Under the HH PPS, providers submit Outcome and Assessment Information Set (OASIS) patient assessments, which are grouped using the Patient-Driven Groupings Model (PDGM) to generate Health Insurance Prospective Payment System (HIPPS) codes; these codes are reported on Medicare claims and validated by CMS to determine payment for 30-day periods of care. The HH PPS pays a predetermined rate intended to cover the operating and capital costs of furnishing a 30-day period of home health care, including skilled nursing care; physical, occupational, and speech therapy; medical social work services; and aide services. CMS uses a home health case-mix system, the Patient-Driven Groupings Model (PDGM), that categorizes each period into 432 home health resource groups (HHRGs) to adjust payment for differences in patient characteristics.

===Inpatient rehabilitation facility PPS===
The Balanced Budget Act of 1997 also created the inpatient rehabilitation facility prospective payment system (IRF PPS). After an illness, injury, or surgery, some patients need intensive inpatient rehabilitation services, such as physical, occupational, or speech therapy, frequently provided in skilled nursing facilities (SNFs) but sometimes provided in inpatient rehabilitation facilities (IRFs). Comparatively few beneficiaries use IRFs, in part because nationwide there are far fewer IRFs than SNFs but also because to be eligible for treatment in an IRF the patient generally must be able to tolerate and benefit from three hours of therapy per day.

Under the IRF PPS, providers submit Inpatient Rehabilitation Facility Patient Assessment Instrument (IRF-PAI) patient assessments, which are grouped under case mix groups (CMGs) to generate Health Insurance Prospective Payment System (HIPPS) codes that are reported on Medicare claims and validated by CMS to determine per discharge payment. Payments to IRFs are determined by adjusting a base payment rate for geographic differences in labor costs and for case mix. Medicare patients are assigned to CMGs based on the primary reason for intensive rehabilitation care (for example, a stroke or hip fracture), age, and level of motor function. Within each of these CMGs, patients are further categorized into one of four tiers based on the presence of specific comorbidities that have been found to increase the cost of care. Payment rates are also adjusted to account for certain facility characteristics.

===Long-term care hospital PPS===
The Medicare, Medicaid, and SCHIP Balanced Budget Refinement Act of 1999 created the long-term care hospital prospective payment system (LTCH PPS). While most chronically critically ill patients—those with profound debilitation of multiple systems, frequently with ongoing respiratory failure—are treated in acute care hospitals, some receive care in long-term care hospitals (LTCHs).
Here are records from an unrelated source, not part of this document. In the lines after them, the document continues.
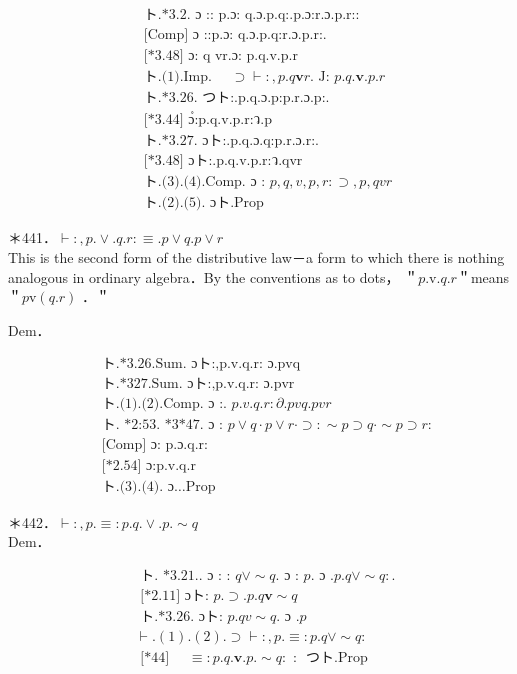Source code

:\documentclass[10pt]{article}
\begin{document}
\begin{align*}
& \text { ト.*3.2. ɔ :: p.ɔ: q.ɔ.p.q:.p.ɔ:r.ɔ.p.r:: } \\
& \text { [Comp] ɔ ::p.ɔ: q.ɔ.p.q:r.ɔ.p.r:. } \\
& \text { [*3.48] ɔ: q vr.ɔ: p.q.v.p.r }  \tag{1}\\
& \text { ト.(1).Imp. } \quad \supset \vdash:, p . q \mathbf{v} r . \text { J: } p . q . \mathbf{v} . p . r  \tag{2}\\
& \text { ト.*3.26. つト:.p.q.ɔ.p:p.r.ɔ.p:. } \\
& \text { [*3.44] ɔํ:p.q.v.p.r:ว.p }  \tag{3}\\
& \text { ト.*3.27. ɔト:.p.q.ɔ.q:p.r.ɔ.r:. } \\
& \text { [*3.48] ɔト:.p.q.v.p.r:ว.qvr }  \tag{4}\\
& \text { ト.(3).(4).Comp. ɔ : } p, q, v, p, r: \supset, p, q v r  \tag{5}\\
& \text { ト.(2).(5). ɔト.Prop }
\end{align*}


＊441．$\vdash:, p . \vee . q . r: \equiv . p \vee q . p \vee r$\\
This is the second form of the distributive law－a form to which there is nothing analogous in ordinary algebra．By the conventions as to dots， ＂$p . \mathrm{v} . q . r$＂means＂$p \mathrm{v}(q . r)$ ．＂

Dem．


\begin{align*}
& \text { ト.*3.26.Sum. ɔト:,p.v.q.r: ɔ.pvq }  \tag{1}\\
& \text { ト.*327.Sum. ɔト:,p.v.q.r: ɔ.pvr }  \tag{2}\\
& \text { ト.(1).(2).Comp. ɔ :. } p . v . q . r: \partial . p v q . p v r  \tag{3}\\
& \text { ト. *2:53. *3*47. ɔ : } p \vee q \cdot p \vee r \cdot \supset: \sim p \supset q \cdot \sim p \supset r: \\
& \text { [Comp] ɔ:~p.ɔ.q.r: } \\
& \text { [*2.54] ɔ:p.v.q.r }  \tag{4}\\
& \text { ト.(3).(4). ɔ…Prop }
\end{align*}


＊442．$\vdash:, p . \equiv: p . q . \vee . p . \sim q$\\
Dem．


\begin{align*}
& \text { ト. *3.21.. ɔ : : } q \vee \sim q . \text { ɔ : } p . \text { ɔ } . p . q \vee \sim q: . \\
& \text { [*2.11] ɔト: } p . \supset . p . q \mathbf{v} \sim q  \tag{1}\\
& \text { ト.*3.26. ɔト: } p . q v \sim q . \text { ɔ } . p  \tag{2}\\
& \vdash .(1) .(2) . \supset \vdash:, p . \equiv: p . q \vee \sim q: \\
& \text { [*44] } \quad \equiv: p . q . \mathbf{v} . p . \sim q: \text { : } \text { つト.Prop }
\end{align*}
\end{document}
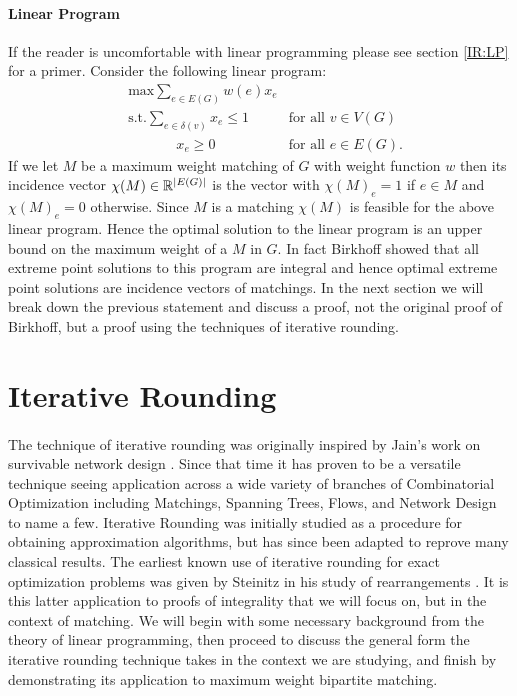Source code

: \paragraph{Linear Program}
If the reader is uncomfortable with linear programming please see section \ref{IR:LP} for a primer. Consider the following linear program:
\begin{align*}
	&\text{max} \sum_{e \in E(G)} w(e) x_e \\
	&\text{s.t.} \sum_{e \in \delta(v)} x_e \leq 1 &\text{for all $v \in V(G)$} \\
	&\quad\quad\quad\ \ x_e \geq 0 &\text{for all $e \in E(G)$.}
\end{align*}
If we let $M$ be a maximum weight matching of $G$ with weight function $w$ then its incidence vector $\chi(M) \in \mathbb{R}^{|E(G)|}$ is the vector with $\chi(M)_e = 1$ if $e \in M$ and $\chi(M)_e = 0$ otherwise. Since $M$ is a matching $\chi(M)$ is feasible for the above linear program. Hence the optimal solution to the linear program is an upper bound on the maximum weight of a $M$ in $G$. In fact Birkhoff \cite{birkhoff1946tres} showed that all extreme point solutions to this program are integral and hence optimal extreme point solutions are incidence vectors of matchings. In the next section we will break down the previous statement and discuss a proof, not the original proof of Birkhoff, but a proof using the techniques of iterative rounding.
\section{Iterative Rounding}\label{IR}
\paragraph{}
The technique of iterative rounding was originally inspired by Jain's work on survivable network design \cite{jain2001factor}. Since that time it has proven to be a versatile technique seeing application across a wide variety of branches of Combinatorial Optimization including Matchings, Spanning Trees, Flows, and Network Design \cite{lau2011iterative} to name a few. Iterative Rounding was initially studied as a procedure for obtaining approximation algorithms, but has since been adapted to reprove many classical results. The earliest known use of iterative rounding for exact optimization problems was given by Steinitz in his study of rearrangements \cite{steinitz1913bedingt}. It is this latter application to proofs of integrality that we will focus on, but in the context of matching. We will begin with some necessary background from the theory of linear programming, then proceed to discuss the general form the iterative rounding technique takes in the context we are studying, and finish by demonstrating its application to maximum weight bipartite matching.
Under the LTCH PPS, hospitals bill Medicare for services using ICD-10-CM and ICD-10-PCS codes, grouped into MS-LTC-DRGs derived from the IPPS MS-DRG system but with LTCH-specific payment adjustments, and is per discharge (per stay).

===Inpatient psychiatric facility PPS===
The Medicare, Medicaid, and SCHIP Balanced Budget Refinement Act of 1999 created the inpatient psychiatric facility prospective payment system (IPF PPS). Medicare beneficiaries with serious mental illnesses or alcohol- and drug-related problems may be treated in inpatient psychiatric facilities (IPFs), either freestanding hospitals or specialized hospital-based units. The services furnished by IPFs are intended to meet the urgent needs of those experiencing an acute behavioral health crisis.

Under the IPF PPS, payments to IPFs are determined by adjusting a daily base payment rate for geographic differences in labor costs and for differences in the costs of care related to specified patient and facility characteristics. The IPF PPS provides patient-level adjustments for age, psychiatric MS-DRGs, and selected comorbidity categories, and also provides facility adjustments that include a wage index adjustment, rural location adjustment, a teaching status adjustment, an adjustment for the presence of a qualifying emergency department, and a Cost-of-Living Adjustment for IPFs in Alaska or Hawaii. In the future, providers will submit standardized Inpatient Psychiatric Facility Patient Assessment Instrument (IPF-PAI) assessments, which are used to generate patient-level classifications reported on Medicare claims and validated by CMS to inform case-mix adjustment and per diem payment.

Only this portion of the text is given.